About 1766, he is said to have been one of the Pump-room band at Bath, and was shortly afterwards organist of the Octagon Chapel there. He taught and read as before; and here he turned his attention to astronomy. He borrowed a small reflecting telescope of a friend; and at length, finding that the purchase of such an instrument was (“fortunately,” as it has been well expressed,) above his means, he endeavoured to construct one for himself. His first attempt was a five-feet Newtonian reflector. It was some time before he perfected himself in the method of forming mirrors: in one instance he is said to have spoiled 200 before he succeeded.

In 1781, he announced to the world the discovery of his new planet, of which we shall presently speak. He was immediately appointed private astronomer to the King, by George III., a post which, we believe, was created for him, and died with him, with a salary of £400, and removed, first to Datchet, afterwards to Slough, where he continued till his death, August 23, 1822. During this period he ran that career of patient and sagacious investigation, terminating in brilliant discovery, which has made his name so well known to the world. Little has been published concerning his private life; but the whole results of his mind are to be found in the ‘Philosophical Transactions’ between the years 1782 and 1818.

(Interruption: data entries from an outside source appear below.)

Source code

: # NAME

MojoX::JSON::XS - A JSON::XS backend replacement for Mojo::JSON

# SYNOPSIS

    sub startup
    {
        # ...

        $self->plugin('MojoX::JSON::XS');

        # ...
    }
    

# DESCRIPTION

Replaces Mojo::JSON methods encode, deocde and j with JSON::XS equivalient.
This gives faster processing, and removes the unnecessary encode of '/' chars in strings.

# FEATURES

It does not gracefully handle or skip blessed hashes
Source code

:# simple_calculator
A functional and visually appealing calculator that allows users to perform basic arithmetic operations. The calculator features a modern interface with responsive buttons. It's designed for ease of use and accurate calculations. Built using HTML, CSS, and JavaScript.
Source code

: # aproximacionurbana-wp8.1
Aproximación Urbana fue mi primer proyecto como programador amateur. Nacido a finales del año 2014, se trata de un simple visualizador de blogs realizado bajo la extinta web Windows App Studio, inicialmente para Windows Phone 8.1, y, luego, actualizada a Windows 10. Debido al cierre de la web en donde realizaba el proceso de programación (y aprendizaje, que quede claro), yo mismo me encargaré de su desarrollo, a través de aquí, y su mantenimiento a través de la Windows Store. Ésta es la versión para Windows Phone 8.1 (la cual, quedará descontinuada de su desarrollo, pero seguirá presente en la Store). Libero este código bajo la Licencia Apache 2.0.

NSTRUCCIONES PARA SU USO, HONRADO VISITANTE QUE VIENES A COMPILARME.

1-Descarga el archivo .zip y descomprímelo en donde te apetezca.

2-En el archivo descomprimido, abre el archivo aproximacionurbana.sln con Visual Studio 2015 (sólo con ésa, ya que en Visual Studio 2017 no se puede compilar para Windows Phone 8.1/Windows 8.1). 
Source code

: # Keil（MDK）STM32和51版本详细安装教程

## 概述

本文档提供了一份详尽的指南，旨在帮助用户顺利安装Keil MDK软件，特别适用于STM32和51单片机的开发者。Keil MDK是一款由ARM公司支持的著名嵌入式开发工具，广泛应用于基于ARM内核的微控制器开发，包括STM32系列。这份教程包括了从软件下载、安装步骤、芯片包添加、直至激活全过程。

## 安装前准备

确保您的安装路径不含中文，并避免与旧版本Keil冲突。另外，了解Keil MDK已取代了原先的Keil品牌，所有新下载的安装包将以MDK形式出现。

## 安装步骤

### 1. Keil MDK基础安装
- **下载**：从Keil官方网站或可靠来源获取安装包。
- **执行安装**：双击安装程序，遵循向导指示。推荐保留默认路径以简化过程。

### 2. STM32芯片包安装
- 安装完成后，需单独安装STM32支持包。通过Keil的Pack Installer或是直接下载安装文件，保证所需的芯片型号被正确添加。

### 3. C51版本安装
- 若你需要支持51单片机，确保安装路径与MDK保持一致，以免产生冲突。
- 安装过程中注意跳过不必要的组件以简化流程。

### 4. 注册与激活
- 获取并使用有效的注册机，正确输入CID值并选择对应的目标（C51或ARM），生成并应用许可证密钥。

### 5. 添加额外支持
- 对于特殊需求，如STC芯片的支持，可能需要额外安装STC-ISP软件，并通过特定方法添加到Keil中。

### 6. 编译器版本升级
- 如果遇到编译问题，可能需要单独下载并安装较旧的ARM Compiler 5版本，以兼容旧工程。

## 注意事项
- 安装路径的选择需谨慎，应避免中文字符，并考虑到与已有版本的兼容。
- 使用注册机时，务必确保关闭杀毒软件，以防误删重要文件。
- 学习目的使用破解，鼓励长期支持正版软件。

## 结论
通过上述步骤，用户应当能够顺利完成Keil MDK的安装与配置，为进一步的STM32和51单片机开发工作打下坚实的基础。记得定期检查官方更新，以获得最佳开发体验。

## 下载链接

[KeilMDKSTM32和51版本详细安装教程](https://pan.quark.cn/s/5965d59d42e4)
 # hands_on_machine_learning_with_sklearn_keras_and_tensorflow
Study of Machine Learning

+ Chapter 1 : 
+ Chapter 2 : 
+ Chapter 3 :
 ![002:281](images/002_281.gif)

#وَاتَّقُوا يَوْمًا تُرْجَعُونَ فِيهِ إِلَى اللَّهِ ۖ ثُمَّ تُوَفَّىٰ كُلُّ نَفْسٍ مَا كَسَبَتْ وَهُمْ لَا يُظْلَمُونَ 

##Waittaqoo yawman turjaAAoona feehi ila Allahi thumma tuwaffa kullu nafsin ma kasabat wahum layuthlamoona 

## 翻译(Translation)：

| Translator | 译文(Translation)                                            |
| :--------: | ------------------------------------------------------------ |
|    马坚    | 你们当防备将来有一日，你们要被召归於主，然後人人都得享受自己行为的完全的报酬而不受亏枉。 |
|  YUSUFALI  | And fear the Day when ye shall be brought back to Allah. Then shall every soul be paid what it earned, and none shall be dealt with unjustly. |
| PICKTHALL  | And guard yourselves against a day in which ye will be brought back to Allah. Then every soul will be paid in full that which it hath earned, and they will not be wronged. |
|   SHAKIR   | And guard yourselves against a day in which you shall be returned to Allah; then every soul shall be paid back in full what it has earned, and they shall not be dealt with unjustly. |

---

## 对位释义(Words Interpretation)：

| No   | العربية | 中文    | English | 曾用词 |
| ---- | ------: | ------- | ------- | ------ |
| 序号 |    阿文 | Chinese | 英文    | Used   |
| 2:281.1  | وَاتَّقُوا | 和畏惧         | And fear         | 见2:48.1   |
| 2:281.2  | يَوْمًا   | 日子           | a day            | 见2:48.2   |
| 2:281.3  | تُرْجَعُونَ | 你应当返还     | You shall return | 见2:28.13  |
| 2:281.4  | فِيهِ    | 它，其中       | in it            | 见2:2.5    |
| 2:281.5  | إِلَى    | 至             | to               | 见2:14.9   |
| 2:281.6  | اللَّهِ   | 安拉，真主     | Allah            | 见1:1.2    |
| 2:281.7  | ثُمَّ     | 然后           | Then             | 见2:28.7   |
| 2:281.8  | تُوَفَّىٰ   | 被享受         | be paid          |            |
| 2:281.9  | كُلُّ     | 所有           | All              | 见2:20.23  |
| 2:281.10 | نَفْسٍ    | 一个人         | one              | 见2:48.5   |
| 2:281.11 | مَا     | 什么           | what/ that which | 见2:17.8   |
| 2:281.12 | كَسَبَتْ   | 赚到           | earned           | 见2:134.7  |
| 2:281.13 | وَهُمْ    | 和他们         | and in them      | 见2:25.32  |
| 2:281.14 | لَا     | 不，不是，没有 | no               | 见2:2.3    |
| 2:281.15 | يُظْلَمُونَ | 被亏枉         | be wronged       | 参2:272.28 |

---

We have not been able to find the dates of his knighthood, or of his receiving the degree of Doctor of Civil Law from the University of Oxford. He married (we cannot find the date) Mrs. Mary Pitt, a widow; and his only son, Sir John Herschel, has selected from the many tasks to which he is competent, that of developing and adding to his father’s discoveries.

In the space which we can devote to the astronomical and optical labours of Herschel, we cannot attempt to furnish even the smallest detail of their end and objects, since the catalogue of titles alone would occupy more room than we have to give. We can do no more than address ourselves to the impression which generally exists upon the subject, and which supposes the inventor and the philosopher to be no more than an industrious man with good eyes, clever at grinding mirrors for reflecting telescopes, and lucky enough to point one at a new planet. Such being the common notion, it is not possible to make any mere description of Herschel’s papers an index of his merits. Nor have we here understated the scientific knowledge of the public in general. When Sir John Herschel lately set out for the Cape of Good Hope, the newspapers announced his approaching departure, accompanied by the information that “six waggon loads of telescopes” were on their way to the ship, which was all that was said, except in publications expressly scientific. That one principal object of the son’s voyage was to complete a great branch of astronomy, by doing in the southern hemisphere what the father had done in the northern, was not stated for a very simple reason—that this portion of the father’s labours is hardly known by name to any but astronomers. And it is to astronomers only that Herschel is truly known. The notion entertained of him by others often reminds us of the farmer, who came to him to know the proper time to cut his hay. The philosopher replied by pointing to his own crop, which happened to be rotting on the ground under a heavy rain.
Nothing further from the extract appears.